Türkiye ekonomisindeki risklere de değinen Prof. Dr. Ekrem Erdem, üç başlık altında ele aldığı bu riskleri ise şöyle özetledi:
"Türkiye ekonomisinde risklerden ilki, AB ve onunla irtibatlı olarak Kıbrıs meselesidir. AB'nin Kıbrıs ile ilgili istekleri ve Türkiye'den bu konudaki beklentileri ve dayatmalar ekonomide riske neden olmaktadır. İkinci mesele ise, ABD ile ilişkiler. ABD'nin Irak'taki durumu belli. Buradaki gelişmeler, Türkiye'nin Kuzey Irak ve bölge konusundaki hassasiyeti ekonomide ikinci risk unsurudur. Üçüncüsü ise terör meselesidir. Terör meselesi çözülmeden Türkiye'nin ekonomik anlamda tam kalkınması söz konusu değil. Bu konunun ekonomik, sosyal ve askeri olarak ele alınması, uzun vadede bu sorunun mutlaka çözümlenmesi gerekir. Terör nedeniyle, Doğu ve Güneydoğu bölgelerine yeterince yatırım gitmiyor. Yeterince yatırım olmadığı için de, buradaki insanların gelir ve eğitim seviyeleri düşük kalıyor."

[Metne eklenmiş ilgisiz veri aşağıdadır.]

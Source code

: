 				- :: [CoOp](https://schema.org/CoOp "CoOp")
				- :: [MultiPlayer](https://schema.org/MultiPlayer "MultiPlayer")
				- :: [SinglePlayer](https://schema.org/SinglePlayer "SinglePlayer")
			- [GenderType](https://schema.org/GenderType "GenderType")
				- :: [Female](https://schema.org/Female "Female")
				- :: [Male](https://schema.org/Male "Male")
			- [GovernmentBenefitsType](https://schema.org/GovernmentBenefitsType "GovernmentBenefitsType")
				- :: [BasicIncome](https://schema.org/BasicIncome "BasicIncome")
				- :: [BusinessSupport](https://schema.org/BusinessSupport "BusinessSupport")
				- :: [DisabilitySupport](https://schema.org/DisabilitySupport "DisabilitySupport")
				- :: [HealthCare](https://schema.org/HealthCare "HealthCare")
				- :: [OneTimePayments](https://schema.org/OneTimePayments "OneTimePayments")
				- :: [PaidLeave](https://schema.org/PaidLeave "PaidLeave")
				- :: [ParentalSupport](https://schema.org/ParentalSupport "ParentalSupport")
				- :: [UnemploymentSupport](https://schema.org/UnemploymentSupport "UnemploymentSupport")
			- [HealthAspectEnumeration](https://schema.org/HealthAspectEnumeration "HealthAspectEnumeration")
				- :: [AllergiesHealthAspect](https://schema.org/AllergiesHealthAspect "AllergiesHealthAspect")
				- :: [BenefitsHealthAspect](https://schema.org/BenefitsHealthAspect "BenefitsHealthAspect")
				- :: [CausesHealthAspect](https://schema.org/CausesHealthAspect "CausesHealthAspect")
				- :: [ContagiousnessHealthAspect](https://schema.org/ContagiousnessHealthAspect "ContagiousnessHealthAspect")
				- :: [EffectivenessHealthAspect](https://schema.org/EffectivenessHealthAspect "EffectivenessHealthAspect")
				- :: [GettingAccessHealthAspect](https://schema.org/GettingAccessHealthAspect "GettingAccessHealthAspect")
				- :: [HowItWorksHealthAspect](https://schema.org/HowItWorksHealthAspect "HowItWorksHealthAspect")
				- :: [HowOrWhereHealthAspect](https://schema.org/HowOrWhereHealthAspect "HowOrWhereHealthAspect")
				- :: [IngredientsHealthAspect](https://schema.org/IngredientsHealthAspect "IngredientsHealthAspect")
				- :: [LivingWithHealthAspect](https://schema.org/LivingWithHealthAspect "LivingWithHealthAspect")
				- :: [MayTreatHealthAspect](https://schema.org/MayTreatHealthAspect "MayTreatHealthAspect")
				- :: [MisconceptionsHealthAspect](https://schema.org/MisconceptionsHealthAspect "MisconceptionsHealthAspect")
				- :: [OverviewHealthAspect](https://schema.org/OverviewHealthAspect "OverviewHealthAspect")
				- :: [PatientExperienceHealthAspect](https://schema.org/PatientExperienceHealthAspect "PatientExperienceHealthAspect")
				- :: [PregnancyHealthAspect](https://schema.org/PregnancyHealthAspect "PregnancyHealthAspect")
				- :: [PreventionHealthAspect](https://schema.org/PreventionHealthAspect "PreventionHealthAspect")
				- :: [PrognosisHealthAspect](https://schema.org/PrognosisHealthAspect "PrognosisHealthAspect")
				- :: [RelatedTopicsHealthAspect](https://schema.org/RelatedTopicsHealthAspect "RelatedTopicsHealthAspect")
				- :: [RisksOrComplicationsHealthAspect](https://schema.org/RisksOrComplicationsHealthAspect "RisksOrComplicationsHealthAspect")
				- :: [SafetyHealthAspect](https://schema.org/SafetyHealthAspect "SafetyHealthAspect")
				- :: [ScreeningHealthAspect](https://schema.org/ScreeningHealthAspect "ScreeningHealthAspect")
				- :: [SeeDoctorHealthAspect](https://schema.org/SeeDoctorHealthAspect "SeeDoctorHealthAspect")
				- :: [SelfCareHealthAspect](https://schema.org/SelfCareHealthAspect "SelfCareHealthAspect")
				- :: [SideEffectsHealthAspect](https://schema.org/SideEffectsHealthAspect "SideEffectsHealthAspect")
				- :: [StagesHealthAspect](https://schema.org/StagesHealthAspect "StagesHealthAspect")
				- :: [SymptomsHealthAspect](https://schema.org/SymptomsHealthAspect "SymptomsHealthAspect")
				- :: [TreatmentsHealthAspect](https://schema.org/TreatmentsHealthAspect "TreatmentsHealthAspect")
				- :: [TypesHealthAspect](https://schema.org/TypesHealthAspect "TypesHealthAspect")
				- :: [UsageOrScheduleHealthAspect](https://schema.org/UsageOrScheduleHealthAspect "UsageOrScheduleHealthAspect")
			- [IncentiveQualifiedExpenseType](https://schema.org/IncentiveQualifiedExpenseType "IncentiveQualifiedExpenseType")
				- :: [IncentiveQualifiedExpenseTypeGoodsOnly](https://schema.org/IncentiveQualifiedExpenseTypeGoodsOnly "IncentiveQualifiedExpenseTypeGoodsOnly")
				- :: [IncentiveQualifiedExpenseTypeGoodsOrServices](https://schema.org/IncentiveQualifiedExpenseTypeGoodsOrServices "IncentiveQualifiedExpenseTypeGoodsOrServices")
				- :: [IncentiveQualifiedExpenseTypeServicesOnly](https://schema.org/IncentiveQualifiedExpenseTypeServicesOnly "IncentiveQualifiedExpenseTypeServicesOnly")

Aynı zamanda Tarım ve Köyişleri Bakanlığı Bakan Danışmanı ve Avrupa Birliği Yürütme Kurulu Üyesi olan Profesör Erdem, Türkiye'nin AB ile üyelik müzakerelerine başlayabilmesi için gerekli ön koşulların tamamını yerine getirdiğini belirtirken, tarım, hayvancılık ve gıda güvenliği gibi konularda müzakerelerin daha çetin geçmesinin beklendiğini ve bu yüzden, bu alanlarda iyi bir envanter çıkarılması ve bilgi sisteminin çok iyi ortaya konulması gerektiğini; bu konularda Bakanlık nezdinde çalışmaların devam ettiğini sözlerine ekledi.